- Exercise brief
Could you repeat all of the entries below, character for character?

- Records shown
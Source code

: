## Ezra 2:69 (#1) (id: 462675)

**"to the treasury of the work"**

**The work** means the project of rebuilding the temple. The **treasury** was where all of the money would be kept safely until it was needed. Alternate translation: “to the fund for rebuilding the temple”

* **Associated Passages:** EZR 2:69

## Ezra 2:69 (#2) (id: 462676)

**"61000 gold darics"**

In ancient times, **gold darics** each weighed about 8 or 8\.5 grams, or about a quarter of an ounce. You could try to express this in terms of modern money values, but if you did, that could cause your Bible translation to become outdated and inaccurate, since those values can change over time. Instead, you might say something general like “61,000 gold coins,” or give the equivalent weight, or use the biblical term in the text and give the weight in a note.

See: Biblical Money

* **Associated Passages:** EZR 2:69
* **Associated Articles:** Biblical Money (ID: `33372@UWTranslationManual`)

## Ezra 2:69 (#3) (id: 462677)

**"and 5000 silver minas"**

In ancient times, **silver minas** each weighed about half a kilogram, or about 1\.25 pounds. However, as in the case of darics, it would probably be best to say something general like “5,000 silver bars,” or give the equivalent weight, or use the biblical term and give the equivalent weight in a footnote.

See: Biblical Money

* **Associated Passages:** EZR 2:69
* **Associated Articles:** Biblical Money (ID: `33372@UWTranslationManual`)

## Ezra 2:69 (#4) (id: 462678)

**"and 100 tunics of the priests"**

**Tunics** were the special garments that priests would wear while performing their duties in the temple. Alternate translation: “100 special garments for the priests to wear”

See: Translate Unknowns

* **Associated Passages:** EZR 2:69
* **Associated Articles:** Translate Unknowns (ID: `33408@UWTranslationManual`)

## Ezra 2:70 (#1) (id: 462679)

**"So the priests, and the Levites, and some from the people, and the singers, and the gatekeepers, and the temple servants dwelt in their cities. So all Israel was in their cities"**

- Reply to the exercise
Source code

:## Ezra 2:69 (#1) (id: 462675)

**"to the treasury of the work"**

**The work** means the project of rebuilding the temple. The **treasury** was where all of the money would be kept safely until it was needed. Alternate translation: “to the fund for rebuilding the temple”

* **Associated Passages:** EZR 2:69

## Ezra 2:69 (#2) (id: 462676)

**"61000 gold darics"**

In ancient times, **gold darics** each weighed about 8 or 8\.5 grams, or about a quarter of an ounce. You could try to express this in terms of modern money values, but if you did, that could cause your Bible translation to become outdated and inaccurate, since those values can change over time. Instead, you might say something general like “61,000 gold coins,” or give the equivalent weight, or use the biblical term in the text and give the weight in a note.

See: Biblical Money

* **Associated Passages:** EZR 2:69
* **Associated Articles:** Biblical Money (ID: `33372@UWTranslationManual`)

## Ezra 2:69 (#3) (id: 462677)

**"and 5000 silver minas"**

In ancient times, **silver minas** each weighed about half a kilogram, or about 1\.25 pounds. However, as in the case of darics, it would probably be best to say something general like “5,000 silver bars,” or give the equivalent weight, or use the biblical term and give the equivalent weight in a footnote.

See: Biblical Money

* **Associated Passages:** EZR 2:69
* **Associated Articles:** Biblical Money (ID: `33372@UWTranslationManual`)

## Ezra 2:69 (#4) (id: 462678)

**"and 100 tunics of the priests"**

**Tunics** were the special garments that priests would wear while performing their duties in the temple. Alternate translation: “100 special garments for the priests to wear”

See: Translate Unknowns

* **Associated Passages:** EZR 2:69
* **Associated Articles:** Translate Unknowns (ID: `33408@UWTranslationManual`)

## Ezra 2:70 (#1) (id: 462679)

**"So the priests, and the Levites, and some from the people, and the singers, and the gatekeepers, and the temple servants dwelt in their cities. So all Israel was in their cities"**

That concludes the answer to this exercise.